ACTIVITY - Include the line with "- Script responsável por" and every line before it in the entries below, echoed exactly, but not the pictures.
--- RAW DATA Enclosed Below ---
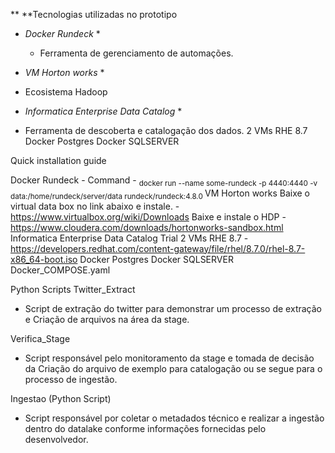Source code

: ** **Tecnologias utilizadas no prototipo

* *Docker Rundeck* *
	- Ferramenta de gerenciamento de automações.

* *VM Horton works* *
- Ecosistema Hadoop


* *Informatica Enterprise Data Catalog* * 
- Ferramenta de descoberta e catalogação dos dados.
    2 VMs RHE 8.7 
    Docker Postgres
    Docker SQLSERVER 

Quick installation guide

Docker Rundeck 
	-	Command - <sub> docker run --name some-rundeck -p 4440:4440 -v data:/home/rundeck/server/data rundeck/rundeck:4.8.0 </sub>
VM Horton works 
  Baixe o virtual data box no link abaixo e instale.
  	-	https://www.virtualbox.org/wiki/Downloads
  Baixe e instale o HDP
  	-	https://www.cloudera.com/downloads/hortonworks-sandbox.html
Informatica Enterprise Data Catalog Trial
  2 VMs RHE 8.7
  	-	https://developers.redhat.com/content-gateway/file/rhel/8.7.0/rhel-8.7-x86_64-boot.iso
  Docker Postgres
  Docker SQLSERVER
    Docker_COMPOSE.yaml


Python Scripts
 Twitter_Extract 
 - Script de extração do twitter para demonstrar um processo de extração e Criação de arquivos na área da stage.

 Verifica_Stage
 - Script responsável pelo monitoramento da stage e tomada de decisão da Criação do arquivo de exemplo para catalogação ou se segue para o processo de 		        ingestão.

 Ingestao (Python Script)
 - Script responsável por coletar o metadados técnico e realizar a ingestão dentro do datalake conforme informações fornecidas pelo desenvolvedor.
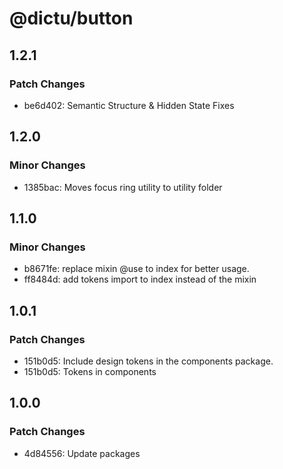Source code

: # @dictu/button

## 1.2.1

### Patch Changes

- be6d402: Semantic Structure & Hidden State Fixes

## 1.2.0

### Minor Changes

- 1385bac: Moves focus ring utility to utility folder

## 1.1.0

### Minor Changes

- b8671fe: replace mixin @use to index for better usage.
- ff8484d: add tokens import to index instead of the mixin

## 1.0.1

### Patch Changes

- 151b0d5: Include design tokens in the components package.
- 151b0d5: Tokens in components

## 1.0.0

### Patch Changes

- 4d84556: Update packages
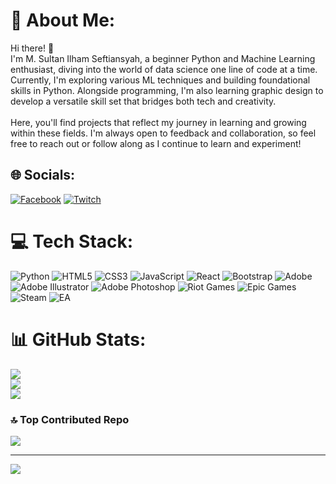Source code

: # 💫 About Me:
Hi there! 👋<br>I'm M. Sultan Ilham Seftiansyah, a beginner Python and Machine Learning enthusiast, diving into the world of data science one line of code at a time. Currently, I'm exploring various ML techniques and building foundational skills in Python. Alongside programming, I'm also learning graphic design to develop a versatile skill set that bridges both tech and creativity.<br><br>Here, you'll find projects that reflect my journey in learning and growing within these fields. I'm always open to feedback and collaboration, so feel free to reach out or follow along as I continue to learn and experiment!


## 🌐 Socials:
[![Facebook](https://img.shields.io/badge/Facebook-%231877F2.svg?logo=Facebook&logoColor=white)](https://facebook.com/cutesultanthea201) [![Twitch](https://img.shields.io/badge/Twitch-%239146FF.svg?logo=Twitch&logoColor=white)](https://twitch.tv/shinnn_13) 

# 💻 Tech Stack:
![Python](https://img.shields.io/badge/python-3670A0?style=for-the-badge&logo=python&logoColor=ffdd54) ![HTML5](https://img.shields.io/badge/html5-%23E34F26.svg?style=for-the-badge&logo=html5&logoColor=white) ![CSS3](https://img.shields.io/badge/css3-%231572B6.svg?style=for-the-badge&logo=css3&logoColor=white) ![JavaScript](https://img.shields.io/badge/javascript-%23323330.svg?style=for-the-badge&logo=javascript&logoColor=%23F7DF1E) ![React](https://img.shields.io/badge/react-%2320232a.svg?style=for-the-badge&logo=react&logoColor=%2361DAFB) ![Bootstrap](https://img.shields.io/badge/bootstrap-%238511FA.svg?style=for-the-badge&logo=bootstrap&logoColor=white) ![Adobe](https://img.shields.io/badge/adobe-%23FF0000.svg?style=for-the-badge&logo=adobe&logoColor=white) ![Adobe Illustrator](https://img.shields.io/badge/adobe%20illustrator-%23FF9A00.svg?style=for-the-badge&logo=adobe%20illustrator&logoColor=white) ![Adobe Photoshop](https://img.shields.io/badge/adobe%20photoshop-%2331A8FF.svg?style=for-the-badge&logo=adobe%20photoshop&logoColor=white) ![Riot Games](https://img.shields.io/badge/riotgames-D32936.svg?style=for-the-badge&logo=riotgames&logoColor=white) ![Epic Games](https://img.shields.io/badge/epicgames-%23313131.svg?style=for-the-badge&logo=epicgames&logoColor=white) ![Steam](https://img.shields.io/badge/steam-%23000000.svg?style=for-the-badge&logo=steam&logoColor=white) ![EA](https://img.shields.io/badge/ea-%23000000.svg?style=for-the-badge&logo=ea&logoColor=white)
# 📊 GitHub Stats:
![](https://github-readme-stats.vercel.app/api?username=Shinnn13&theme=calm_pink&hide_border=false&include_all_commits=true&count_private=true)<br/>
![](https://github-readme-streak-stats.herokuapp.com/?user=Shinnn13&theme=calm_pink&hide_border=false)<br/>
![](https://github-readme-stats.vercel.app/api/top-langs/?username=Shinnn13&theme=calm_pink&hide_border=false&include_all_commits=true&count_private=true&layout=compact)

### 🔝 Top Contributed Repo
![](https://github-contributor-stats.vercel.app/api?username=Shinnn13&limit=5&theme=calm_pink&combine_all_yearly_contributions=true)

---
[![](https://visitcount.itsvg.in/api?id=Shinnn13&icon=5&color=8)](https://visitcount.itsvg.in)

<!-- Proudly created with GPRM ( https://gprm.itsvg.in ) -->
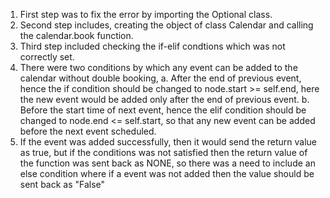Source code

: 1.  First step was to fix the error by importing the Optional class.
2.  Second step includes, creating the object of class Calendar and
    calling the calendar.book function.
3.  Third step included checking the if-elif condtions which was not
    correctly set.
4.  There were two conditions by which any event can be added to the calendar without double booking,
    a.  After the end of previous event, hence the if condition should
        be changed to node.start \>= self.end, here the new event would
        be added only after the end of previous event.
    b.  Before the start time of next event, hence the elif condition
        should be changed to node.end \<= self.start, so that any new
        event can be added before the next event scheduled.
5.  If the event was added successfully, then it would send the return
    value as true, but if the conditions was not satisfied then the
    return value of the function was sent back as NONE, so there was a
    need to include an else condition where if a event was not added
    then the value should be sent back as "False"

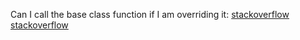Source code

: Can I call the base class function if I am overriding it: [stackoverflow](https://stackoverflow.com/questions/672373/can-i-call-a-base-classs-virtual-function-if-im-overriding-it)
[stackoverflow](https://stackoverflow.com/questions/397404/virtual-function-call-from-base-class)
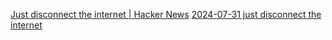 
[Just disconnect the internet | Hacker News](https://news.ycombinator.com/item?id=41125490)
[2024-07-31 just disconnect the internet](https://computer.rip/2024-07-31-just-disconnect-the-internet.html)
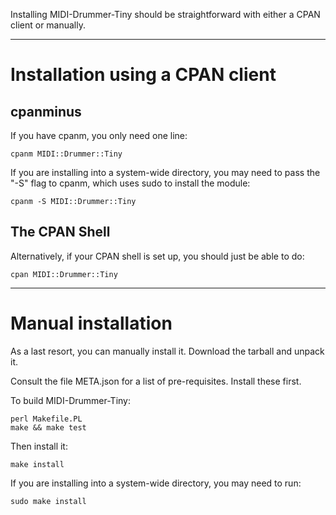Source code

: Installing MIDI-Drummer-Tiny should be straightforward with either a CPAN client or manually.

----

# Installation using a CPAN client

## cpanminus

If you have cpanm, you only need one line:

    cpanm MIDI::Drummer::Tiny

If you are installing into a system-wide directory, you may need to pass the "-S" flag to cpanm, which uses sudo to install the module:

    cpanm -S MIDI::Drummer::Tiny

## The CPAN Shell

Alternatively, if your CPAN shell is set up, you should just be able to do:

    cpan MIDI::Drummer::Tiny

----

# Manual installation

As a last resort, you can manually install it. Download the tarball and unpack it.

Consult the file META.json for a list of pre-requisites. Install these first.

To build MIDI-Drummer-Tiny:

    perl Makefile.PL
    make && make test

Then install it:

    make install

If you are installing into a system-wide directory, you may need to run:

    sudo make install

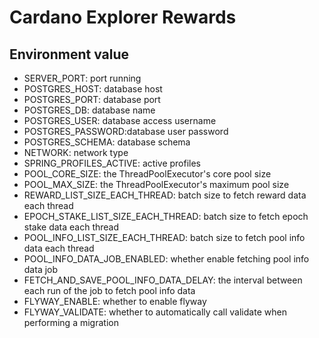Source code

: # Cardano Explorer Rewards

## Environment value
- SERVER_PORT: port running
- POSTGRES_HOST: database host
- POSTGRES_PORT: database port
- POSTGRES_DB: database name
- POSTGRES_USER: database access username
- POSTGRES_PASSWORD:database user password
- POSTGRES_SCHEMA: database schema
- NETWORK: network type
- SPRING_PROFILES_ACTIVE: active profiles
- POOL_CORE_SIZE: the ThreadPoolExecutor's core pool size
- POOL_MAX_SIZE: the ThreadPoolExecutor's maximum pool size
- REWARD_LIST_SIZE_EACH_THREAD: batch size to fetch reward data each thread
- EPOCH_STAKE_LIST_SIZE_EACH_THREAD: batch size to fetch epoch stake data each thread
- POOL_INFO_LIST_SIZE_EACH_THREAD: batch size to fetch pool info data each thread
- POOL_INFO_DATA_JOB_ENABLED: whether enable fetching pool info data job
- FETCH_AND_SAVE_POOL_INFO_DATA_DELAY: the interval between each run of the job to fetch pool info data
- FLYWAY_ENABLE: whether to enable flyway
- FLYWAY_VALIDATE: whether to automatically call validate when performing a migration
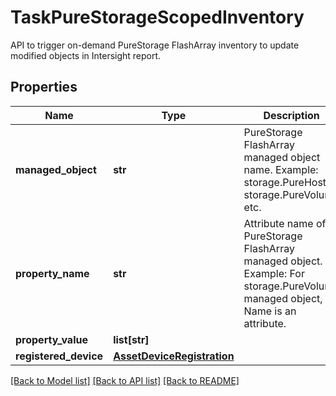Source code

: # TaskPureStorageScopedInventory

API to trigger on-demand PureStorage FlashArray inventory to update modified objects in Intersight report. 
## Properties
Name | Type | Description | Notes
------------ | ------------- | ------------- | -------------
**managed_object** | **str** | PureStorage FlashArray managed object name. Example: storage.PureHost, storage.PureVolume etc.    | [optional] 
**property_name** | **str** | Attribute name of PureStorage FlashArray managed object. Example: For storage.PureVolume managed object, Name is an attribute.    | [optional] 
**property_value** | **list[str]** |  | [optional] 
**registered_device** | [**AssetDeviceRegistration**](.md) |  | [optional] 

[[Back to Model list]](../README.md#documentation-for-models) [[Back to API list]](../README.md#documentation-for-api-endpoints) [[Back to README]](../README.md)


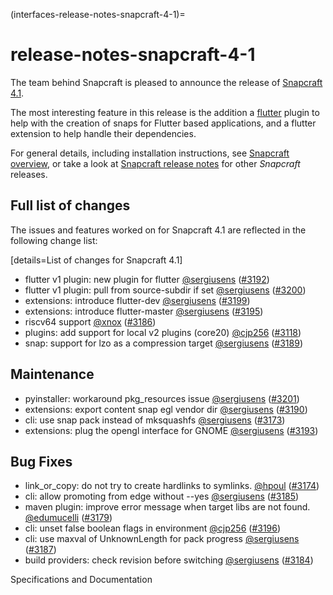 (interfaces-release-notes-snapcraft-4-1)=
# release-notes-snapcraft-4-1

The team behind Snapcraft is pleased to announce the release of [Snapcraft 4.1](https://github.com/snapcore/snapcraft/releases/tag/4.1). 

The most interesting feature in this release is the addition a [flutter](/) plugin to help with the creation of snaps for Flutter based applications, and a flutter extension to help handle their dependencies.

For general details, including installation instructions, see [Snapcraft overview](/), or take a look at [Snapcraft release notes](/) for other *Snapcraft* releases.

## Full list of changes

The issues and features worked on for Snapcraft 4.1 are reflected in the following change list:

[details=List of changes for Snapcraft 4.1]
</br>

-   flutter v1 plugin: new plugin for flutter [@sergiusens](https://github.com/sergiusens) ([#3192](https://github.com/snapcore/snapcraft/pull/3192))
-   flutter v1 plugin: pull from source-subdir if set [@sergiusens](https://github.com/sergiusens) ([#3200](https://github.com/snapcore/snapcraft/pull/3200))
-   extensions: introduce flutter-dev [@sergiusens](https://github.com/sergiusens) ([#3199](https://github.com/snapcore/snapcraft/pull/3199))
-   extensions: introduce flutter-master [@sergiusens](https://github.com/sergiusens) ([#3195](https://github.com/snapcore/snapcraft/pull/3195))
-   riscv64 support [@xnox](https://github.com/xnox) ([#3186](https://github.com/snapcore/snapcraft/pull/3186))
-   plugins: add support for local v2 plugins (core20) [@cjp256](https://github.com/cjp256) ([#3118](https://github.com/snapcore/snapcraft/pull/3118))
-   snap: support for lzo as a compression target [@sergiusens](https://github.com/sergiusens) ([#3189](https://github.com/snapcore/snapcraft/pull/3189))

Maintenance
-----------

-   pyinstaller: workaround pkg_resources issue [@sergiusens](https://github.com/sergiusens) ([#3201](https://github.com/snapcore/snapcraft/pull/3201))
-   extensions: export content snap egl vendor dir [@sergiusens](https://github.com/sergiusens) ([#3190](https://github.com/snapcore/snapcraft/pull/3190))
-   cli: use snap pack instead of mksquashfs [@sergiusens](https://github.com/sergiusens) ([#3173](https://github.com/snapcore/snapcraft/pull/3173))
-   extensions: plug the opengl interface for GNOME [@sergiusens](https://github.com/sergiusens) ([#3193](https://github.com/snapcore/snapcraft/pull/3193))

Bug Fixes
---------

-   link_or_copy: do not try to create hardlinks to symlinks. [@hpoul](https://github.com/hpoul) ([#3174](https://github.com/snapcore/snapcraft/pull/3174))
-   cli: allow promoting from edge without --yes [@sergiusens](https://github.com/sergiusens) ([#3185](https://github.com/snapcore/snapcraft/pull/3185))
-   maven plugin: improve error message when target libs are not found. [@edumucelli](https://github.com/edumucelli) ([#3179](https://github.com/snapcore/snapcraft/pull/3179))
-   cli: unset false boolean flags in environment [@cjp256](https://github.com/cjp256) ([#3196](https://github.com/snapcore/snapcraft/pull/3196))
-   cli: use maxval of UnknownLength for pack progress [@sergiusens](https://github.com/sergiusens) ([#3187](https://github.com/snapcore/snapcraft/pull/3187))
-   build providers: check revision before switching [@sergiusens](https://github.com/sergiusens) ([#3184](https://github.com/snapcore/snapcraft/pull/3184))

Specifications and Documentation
--- End of Enclosed RAW DATA ---
WORKED SOLUTION -
Source code

: ** **Tecnologias utilizadas no prototipo

* *Docker Rundeck* *
	- Ferramenta de gerenciamento de automações.

* *VM Horton works* *
- Ecosistema Hadoop


* *Informatica Enterprise Data Catalog* * 
- Ferramenta de descoberta e catalogação dos dados.
    2 VMs RHE 8.7 
    Docker Postgres
    Docker SQLSERVER 

Quick installation guide

Docker Rundeck 
	-	Command - <sub> docker run --name some-rundeck -p 4440:4440 -v data:/home/rundeck/server/data rundeck/rundeck:4.8.0 </sub>
VM Horton works 
  Baixe o virtual data box no link abaixo e instale.
  	-	https://www.virtualbox.org/wiki/Downloads
  Baixe e instale o HDP
  	-	https://www.cloudera.com/downloads/hortonworks-sandbox.html
Informatica Enterprise Data Catalog Trial
  2 VMs RHE 8.7
  	-	https://developers.redhat.com/content-gateway/file/rhel/8.7.0/rhel-8.7-x86_64-boot.iso
  Docker Postgres
  Docker SQLSERVER
    Docker_COMPOSE.yaml


Python Scripts
 Twitter_Extract 
 - Script de extração do twitter para demonstrar um processo de extração e Criação de arquivos na área da stage.

 Verifica_Stage
 - Script responsável pelo monitoramento da stage e tomada de decisão da Criação do arquivo de exemplo para catalogação ou se segue para o processo de 		        ingestão.

 Ingestao (Python Script)
 - Script responsável por coletar o metadados técnico e realizar a ingestão dentro do datalake conforme informações fornecidas pelo desenvolvedor.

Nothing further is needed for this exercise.